WHAT IS BEING ASKED:
Where "attribution" occurs in a line of the entries below, copy that line.

▼

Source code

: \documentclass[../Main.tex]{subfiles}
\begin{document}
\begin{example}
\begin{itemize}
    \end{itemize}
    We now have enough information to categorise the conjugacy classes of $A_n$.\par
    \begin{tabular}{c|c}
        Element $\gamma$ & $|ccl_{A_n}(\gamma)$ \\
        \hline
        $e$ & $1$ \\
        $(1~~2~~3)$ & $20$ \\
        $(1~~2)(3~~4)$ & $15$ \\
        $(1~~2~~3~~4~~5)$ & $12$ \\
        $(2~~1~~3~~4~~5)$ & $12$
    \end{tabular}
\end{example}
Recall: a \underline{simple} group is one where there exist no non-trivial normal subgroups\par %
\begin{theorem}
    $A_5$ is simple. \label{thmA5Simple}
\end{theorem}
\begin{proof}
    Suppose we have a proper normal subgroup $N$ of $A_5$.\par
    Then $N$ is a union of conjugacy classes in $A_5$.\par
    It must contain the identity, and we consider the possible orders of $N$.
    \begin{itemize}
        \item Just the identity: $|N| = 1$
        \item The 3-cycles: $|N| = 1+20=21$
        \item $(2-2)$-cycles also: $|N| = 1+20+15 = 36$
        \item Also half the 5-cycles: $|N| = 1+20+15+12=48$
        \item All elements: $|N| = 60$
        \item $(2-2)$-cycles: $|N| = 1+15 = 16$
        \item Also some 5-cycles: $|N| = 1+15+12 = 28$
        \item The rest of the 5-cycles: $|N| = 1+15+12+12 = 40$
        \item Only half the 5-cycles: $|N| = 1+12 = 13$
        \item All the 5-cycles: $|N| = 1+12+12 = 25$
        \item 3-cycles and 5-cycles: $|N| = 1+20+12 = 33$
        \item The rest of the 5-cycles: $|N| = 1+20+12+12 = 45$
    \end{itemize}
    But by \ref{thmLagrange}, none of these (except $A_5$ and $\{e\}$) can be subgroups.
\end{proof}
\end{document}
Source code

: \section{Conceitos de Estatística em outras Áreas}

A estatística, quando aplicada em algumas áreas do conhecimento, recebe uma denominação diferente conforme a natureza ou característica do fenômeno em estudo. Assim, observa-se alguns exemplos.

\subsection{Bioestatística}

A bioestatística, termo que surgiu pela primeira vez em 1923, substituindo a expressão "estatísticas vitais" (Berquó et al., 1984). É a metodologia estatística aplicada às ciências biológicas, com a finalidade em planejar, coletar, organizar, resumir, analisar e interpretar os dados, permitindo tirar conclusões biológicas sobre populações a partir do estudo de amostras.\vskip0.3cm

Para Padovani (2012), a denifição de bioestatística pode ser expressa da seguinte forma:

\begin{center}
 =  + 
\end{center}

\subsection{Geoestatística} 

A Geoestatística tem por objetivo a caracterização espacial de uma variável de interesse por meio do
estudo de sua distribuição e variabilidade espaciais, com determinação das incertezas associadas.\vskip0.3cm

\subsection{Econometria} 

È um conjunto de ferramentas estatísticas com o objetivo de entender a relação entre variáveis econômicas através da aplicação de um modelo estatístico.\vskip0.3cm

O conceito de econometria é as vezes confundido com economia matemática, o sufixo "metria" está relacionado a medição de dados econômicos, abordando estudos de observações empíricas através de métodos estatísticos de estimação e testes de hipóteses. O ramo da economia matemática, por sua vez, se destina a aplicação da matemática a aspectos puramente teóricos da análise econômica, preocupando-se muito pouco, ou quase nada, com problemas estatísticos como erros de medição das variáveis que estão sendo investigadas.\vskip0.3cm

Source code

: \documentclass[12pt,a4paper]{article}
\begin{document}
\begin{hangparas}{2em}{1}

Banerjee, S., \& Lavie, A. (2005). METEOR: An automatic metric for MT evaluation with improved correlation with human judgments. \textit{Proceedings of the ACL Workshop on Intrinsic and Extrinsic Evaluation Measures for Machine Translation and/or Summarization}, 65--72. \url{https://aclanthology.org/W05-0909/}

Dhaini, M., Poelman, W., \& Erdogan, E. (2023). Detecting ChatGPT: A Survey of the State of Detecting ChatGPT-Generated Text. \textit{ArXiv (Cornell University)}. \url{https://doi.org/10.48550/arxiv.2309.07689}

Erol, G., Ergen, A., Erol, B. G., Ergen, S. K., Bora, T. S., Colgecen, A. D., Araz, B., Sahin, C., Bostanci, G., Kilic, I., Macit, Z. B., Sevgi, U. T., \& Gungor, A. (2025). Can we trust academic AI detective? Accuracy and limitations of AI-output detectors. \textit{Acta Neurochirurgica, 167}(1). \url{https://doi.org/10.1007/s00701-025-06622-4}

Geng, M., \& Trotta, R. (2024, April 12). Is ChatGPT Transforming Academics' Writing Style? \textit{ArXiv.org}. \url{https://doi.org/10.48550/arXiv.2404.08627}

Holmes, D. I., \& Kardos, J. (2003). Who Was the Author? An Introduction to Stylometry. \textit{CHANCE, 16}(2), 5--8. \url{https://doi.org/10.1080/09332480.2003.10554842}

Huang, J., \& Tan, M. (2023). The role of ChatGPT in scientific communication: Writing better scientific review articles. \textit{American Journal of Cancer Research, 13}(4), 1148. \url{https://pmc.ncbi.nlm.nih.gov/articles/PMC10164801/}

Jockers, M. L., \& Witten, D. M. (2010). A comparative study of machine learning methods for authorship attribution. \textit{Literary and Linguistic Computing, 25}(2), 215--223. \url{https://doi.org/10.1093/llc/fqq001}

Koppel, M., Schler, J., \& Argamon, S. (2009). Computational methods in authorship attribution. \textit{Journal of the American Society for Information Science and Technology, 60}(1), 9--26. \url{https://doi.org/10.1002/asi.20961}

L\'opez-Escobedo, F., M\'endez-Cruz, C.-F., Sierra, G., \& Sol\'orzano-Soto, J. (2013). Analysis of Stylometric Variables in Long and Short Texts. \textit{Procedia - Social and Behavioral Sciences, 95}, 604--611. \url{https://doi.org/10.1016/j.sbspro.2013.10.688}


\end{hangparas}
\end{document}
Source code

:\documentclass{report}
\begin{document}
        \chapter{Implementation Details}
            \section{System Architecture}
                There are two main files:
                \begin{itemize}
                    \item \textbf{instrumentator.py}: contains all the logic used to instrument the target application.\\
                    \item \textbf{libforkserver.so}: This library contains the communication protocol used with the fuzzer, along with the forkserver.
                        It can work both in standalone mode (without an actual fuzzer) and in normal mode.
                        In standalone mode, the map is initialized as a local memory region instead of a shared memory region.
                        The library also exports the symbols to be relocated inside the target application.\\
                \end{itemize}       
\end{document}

▲

SOLUTION BELOW:
Jockers, M. L., \& Witten, D. M. (2010). A comparative study of machine learning methods for authorship attribution. \textit{Literary and Linguistic Computing, 25}(2), 215--223. \url{https://doi.org/10.1093/llc/fqq001}
Koppel, M., Schler, J., \& Argamon, S. (2009). Computational methods in authorship attribution. \textit{Journal of the American Society for Information Science and Technology, 60}(1), 9--26. \url{https://doi.org/10.1002/asi.20961}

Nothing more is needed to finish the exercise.